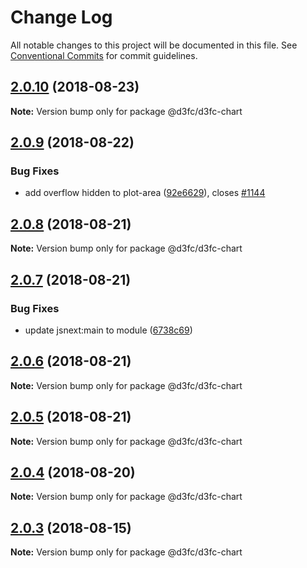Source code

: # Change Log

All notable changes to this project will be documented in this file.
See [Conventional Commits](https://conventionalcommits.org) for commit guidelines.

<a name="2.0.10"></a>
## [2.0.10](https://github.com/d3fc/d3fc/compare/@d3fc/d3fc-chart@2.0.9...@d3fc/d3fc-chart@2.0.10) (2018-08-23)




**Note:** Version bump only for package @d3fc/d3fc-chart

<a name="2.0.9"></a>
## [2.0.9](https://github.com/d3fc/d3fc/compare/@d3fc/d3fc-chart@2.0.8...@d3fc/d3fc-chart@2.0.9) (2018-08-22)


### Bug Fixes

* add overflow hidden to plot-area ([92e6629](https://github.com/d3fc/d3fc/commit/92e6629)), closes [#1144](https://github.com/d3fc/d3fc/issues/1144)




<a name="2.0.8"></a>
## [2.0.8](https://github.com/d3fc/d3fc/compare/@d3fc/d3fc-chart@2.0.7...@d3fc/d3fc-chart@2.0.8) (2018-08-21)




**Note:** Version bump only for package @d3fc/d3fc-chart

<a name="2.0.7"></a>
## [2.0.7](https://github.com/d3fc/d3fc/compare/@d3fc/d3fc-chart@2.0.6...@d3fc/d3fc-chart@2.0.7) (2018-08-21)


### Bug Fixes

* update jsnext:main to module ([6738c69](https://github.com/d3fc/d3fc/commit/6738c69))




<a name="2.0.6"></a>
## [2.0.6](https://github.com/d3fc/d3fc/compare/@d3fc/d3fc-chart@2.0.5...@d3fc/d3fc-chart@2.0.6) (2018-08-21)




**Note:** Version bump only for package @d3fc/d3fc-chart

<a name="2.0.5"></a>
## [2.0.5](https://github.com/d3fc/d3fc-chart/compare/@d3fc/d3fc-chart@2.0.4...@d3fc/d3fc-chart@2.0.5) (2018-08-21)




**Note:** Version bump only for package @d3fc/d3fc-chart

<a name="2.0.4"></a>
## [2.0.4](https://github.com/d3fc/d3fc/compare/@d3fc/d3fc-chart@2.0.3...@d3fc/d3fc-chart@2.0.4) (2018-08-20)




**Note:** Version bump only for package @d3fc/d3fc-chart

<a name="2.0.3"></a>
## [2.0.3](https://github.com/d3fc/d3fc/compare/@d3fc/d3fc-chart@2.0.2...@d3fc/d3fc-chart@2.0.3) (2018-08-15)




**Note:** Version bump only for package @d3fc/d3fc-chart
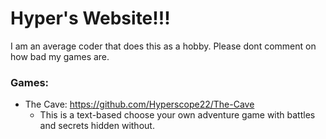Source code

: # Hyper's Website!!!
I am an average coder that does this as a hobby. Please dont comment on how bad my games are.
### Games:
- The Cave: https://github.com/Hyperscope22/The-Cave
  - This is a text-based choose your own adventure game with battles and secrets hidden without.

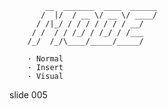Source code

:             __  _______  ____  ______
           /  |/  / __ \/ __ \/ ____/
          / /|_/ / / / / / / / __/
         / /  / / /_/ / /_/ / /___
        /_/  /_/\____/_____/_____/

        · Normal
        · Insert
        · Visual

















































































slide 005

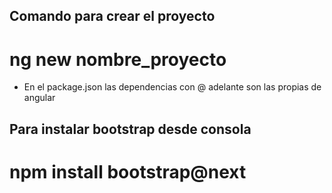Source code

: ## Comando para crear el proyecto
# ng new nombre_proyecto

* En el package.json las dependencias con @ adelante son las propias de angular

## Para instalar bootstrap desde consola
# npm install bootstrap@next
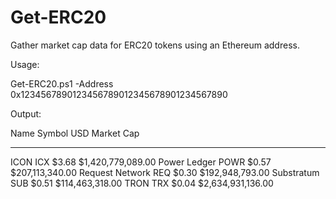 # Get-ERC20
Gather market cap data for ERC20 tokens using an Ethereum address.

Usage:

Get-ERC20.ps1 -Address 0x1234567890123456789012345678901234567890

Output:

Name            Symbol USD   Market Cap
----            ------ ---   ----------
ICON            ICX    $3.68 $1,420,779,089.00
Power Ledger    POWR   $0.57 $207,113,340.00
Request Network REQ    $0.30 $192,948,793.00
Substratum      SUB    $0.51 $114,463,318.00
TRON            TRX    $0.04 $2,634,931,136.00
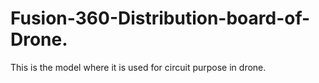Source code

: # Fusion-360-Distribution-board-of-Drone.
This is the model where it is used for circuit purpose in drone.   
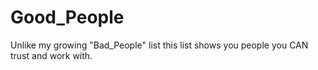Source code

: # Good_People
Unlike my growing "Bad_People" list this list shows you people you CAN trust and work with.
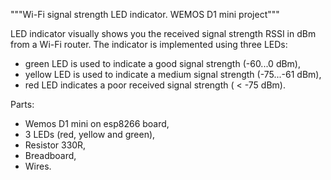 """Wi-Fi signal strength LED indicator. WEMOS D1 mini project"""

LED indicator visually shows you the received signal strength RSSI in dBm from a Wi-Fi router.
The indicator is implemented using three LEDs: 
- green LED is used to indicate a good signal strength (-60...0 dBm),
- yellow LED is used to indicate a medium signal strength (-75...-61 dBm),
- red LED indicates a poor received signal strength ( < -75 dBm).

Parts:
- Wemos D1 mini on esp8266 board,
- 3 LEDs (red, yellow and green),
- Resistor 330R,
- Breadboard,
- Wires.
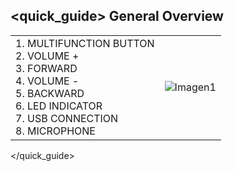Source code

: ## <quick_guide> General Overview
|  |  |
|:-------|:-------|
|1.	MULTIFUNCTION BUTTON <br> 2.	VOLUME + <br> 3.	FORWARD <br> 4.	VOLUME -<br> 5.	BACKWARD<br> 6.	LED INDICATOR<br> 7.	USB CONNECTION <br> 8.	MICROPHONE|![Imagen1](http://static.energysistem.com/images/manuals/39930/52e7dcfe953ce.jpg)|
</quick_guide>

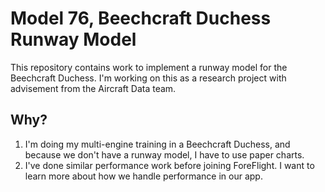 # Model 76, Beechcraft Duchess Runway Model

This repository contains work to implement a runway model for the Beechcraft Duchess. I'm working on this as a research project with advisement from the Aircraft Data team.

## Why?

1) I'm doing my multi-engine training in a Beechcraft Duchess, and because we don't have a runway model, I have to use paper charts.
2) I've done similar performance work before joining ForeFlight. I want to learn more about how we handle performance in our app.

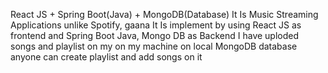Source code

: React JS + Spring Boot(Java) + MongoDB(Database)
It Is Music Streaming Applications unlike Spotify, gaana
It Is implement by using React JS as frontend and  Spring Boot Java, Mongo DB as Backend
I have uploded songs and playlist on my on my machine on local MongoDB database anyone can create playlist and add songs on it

[Exercise description]: A verbatim transcription of the records, pictures excluded, is the required output.

[Exercise answer]:
Source code

: # Change Log

All notable changes to this project will be documented in this file.
See [Conventional Commits](https://conventionalcommits.org) for commit guidelines.

<a name="2.0.10"></a>
## [2.0.10](https://github.com/d3fc/d3fc/compare/@d3fc/d3fc-chart@2.0.9...@d3fc/d3fc-chart@2.0.10) (2018-08-23)




**Note:** Version bump only for package @d3fc/d3fc-chart

<a name="2.0.9"></a>
## [2.0.9](https://github.com/d3fc/d3fc/compare/@d3fc/d3fc-chart@2.0.8...@d3fc/d3fc-chart@2.0.9) (2018-08-22)


### Bug Fixes

* add overflow hidden to plot-area ([92e6629](https://github.com/d3fc/d3fc/commit/92e6629)), closes [#1144](https://github.com/d3fc/d3fc/issues/1144)




<a name="2.0.8"></a>
## [2.0.8](https://github.com/d3fc/d3fc/compare/@d3fc/d3fc-chart@2.0.7...@d3fc/d3fc-chart@2.0.8) (2018-08-21)




**Note:** Version bump only for package @d3fc/d3fc-chart

<a name="2.0.7"></a>
## [2.0.7](https://github.com/d3fc/d3fc/compare/@d3fc/d3fc-chart@2.0.6...@d3fc/d3fc-chart@2.0.7) (2018-08-21)


### Bug Fixes

* update jsnext:main to module ([6738c69](https://github.com/d3fc/d3fc/commit/6738c69))




<a name="2.0.6"></a>
## [2.0.6](https://github.com/d3fc/d3fc/compare/@d3fc/d3fc-chart@2.0.5...@d3fc/d3fc-chart@2.0.6) (2018-08-21)




**Note:** Version bump only for package @d3fc/d3fc-chart

<a name="2.0.5"></a>
## [2.0.5](https://github.com/d3fc/d3fc-chart/compare/@d3fc/d3fc-chart@2.0.4...@d3fc/d3fc-chart@2.0.5) (2018-08-21)




**Note:** Version bump only for package @d3fc/d3fc-chart

<a name="2.0.4"></a>
## [2.0.4](https://github.com/d3fc/d3fc/compare/@d3fc/d3fc-chart@2.0.3...@d3fc/d3fc-chart@2.0.4) (2018-08-20)




**Note:** Version bump only for package @d3fc/d3fc-chart

<a name="2.0.3"></a>
## [2.0.3](https://github.com/d3fc/d3fc/compare/@d3fc/d3fc-chart@2.0.2...@d3fc/d3fc-chart@2.0.3) (2018-08-15)




**Note:** Version bump only for package @d3fc/d3fc-chart
Source code

: # Hyper's Website!!!
I am an average coder that does this as a hobby. Please dont comment on how bad my games are.
### Games:
- The Cave: https://github.com/Hyperscope22/The-Cave
  - This is a text-based choose your own adventure game with battles and secrets hidden without.

Source code

:             __  _______  ____  ______
           /  |/  / __ \/ __ \/ ____/
          / /|_/ / / / / / / / __/
         / /  / / /_/ / /_/ / /___
        /_/  /_/\____/_____/_____/

        · Normal
        · Insert
        · Visual

















































































slide 005

Source code

: ## Comando para crear el proyecto
# ng new nombre_proyecto

* En el package.json las dependencias con @ adelante son las propias de angular

## Para instalar bootstrap desde consola
# npm install bootstrap@next
 # Get-ERC20
Gather market cap data for ERC20 tokens using an Ethereum address.

Usage:

Get-ERC20.ps1 -Address 0x1234567890123456789012345678901234567890

Output:

Name            Symbol USD   Market Cap
----            ------ ---   ----------
ICON            ICX    $3.68 $1,420,779,089.00
Power Ledger    POWR   $0.57 $207,113,340.00
Request Network REQ    $0.30 $192,948,793.00
Substratum      SUB    $0.51 $114,463,318.00
TRON            TRX    $0.04 $2,634,931,136.00
Source code

: # Fusion-360-Distribution-board-of-Drone.
This is the model where it is used for circuit purpose in drone.   
Source code

: # Good_People
Unlike my growing "Bad_People" list this list shows you people you CAN trust and work with.
 """Wi-Fi signal strength LED indicator. WEMOS D1 mini project"""

LED indicator visually shows you the received signal strength RSSI in dBm from a Wi-Fi router.
The indicator is implemented using three LEDs: 
- green LED is used to indicate a good signal strength (-60...0 dBm),
- yellow LED is used to indicate a medium signal strength (-75...-61 dBm),
- red LED indicates a poor received signal strength ( < -75 dBm).

Parts:
- Wemos D1 mini on esp8266 board,
- 3 LEDs (red, yellow and green),
- Resistor 330R,
- Breadboard,
- Wires.
Source code

: ## <quick_guide> General Overview
|  |  |
|:-------|:-------|
|1.	MULTIFUNCTION BUTTON <br> 2.	VOLUME + <br> 3.	FORWARD <br> 4.	VOLUME -<br> 5.	BACKWARD<br> 6.	LED INDICATOR<br> 7.	USB CONNECTION <br> 8.	MICROPHONE|![Imagen1](http://static.energysistem.com/images/manuals/39930/52e7dcfe953ce.jpg)|
</quick_guide>

 # Model 76, Beechcraft Duchess Runway Model

This repository contains work to implement a runway model for the Beechcraft Duchess. I'm working on this as a research project with advisement from the Aircraft Data team.

## Why?

1) I'm doing my multi-engine training in a Beechcraft Duchess, and because we don't have a runway model, I have to use paper charts.
2) I've done similar performance work before joining ForeFlight. I want to learn more about how we handle performance in our app.

Source code

: React JS + Spring Boot(Java) + MongoDB(Database)
It Is Music Streaming Applications unlike Spotify, gaana
It Is implement by using React JS as frontend and  Spring Boot Java, Mongo DB as Backend
I have uploded songs and playlist on my on my machine on local MongoDB database anyone can create playlist and add songs on it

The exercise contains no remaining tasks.